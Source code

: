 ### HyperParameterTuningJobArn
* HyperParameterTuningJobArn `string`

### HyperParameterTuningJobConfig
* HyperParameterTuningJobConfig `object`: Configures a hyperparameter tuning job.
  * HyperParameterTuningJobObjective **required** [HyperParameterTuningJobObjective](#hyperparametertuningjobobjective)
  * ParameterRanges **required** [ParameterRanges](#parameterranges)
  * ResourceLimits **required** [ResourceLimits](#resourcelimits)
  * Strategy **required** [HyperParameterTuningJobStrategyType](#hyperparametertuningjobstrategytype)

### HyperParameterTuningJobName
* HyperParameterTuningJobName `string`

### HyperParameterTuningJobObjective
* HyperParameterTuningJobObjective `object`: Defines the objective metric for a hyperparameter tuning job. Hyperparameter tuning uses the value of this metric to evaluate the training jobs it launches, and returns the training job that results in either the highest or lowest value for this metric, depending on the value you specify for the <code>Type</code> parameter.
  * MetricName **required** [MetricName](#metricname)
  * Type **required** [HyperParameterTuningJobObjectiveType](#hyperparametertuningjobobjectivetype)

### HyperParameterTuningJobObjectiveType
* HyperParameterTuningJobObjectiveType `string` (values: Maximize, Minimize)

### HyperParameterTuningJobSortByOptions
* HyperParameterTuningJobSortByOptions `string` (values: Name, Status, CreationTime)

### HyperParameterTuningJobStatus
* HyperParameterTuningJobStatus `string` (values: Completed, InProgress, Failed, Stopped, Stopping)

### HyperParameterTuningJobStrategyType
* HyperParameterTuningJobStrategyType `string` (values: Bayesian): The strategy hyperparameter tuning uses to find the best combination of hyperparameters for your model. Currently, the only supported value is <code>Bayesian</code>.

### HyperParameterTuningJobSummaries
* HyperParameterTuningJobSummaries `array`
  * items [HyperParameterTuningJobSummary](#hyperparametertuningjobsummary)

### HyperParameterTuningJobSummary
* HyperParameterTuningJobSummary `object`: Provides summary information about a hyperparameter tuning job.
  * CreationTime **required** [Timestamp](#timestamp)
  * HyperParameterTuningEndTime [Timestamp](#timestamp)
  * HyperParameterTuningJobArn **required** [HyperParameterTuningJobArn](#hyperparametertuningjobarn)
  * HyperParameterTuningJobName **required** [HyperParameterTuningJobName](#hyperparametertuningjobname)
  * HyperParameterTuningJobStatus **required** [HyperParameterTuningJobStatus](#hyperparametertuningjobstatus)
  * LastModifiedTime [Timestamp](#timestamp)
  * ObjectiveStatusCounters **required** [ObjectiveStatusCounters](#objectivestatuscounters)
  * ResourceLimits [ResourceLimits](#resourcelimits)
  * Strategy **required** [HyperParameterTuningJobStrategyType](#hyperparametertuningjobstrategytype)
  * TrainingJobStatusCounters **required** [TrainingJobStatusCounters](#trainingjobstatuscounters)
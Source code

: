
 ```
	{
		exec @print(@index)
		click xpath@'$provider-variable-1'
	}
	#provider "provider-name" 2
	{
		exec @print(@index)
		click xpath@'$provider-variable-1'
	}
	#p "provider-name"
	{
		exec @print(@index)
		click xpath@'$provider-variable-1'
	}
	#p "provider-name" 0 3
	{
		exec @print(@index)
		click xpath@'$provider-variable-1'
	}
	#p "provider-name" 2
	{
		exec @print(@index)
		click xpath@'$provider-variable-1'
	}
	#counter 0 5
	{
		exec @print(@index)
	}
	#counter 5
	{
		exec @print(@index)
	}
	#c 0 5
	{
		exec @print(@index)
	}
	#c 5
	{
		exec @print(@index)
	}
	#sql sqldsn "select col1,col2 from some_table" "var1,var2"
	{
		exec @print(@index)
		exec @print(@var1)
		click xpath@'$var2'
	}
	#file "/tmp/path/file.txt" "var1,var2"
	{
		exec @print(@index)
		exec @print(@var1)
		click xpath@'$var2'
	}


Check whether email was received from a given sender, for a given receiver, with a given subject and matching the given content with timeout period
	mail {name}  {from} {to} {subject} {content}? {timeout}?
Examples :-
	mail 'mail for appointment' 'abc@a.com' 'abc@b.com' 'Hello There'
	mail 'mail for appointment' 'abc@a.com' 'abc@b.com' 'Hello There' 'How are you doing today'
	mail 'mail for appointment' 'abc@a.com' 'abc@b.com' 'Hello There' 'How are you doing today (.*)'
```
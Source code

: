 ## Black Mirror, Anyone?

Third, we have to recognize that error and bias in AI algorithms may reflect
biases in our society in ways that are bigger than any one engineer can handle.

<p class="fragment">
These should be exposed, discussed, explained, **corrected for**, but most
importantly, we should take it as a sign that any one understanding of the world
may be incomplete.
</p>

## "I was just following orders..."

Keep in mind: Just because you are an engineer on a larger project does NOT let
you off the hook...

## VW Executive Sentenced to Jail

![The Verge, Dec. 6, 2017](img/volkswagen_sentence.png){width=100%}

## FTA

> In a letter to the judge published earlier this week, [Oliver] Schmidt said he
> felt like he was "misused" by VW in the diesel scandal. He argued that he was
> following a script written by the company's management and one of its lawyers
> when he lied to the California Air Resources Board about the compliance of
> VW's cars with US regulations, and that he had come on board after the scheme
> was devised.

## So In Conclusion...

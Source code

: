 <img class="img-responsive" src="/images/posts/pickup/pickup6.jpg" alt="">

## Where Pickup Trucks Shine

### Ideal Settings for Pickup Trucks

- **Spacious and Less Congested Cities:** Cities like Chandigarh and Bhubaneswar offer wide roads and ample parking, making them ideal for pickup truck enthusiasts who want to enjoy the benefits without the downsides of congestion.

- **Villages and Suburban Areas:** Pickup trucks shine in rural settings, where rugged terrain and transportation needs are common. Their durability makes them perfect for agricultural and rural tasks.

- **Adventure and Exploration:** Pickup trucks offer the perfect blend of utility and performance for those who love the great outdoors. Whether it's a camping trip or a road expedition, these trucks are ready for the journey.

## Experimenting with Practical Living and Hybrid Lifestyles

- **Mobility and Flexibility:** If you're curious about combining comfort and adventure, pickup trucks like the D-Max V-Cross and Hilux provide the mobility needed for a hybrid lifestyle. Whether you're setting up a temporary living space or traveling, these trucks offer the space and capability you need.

What to produce:
When a line of the records includes "timestamp", that line belongs in the answer.

Response:
  * CreationTime **required** [Timestamp](#timestamp)
  * HyperParameterTuningEndTime [Timestamp](#timestamp)
  * LastModifiedTime [Timestamp](#timestamp)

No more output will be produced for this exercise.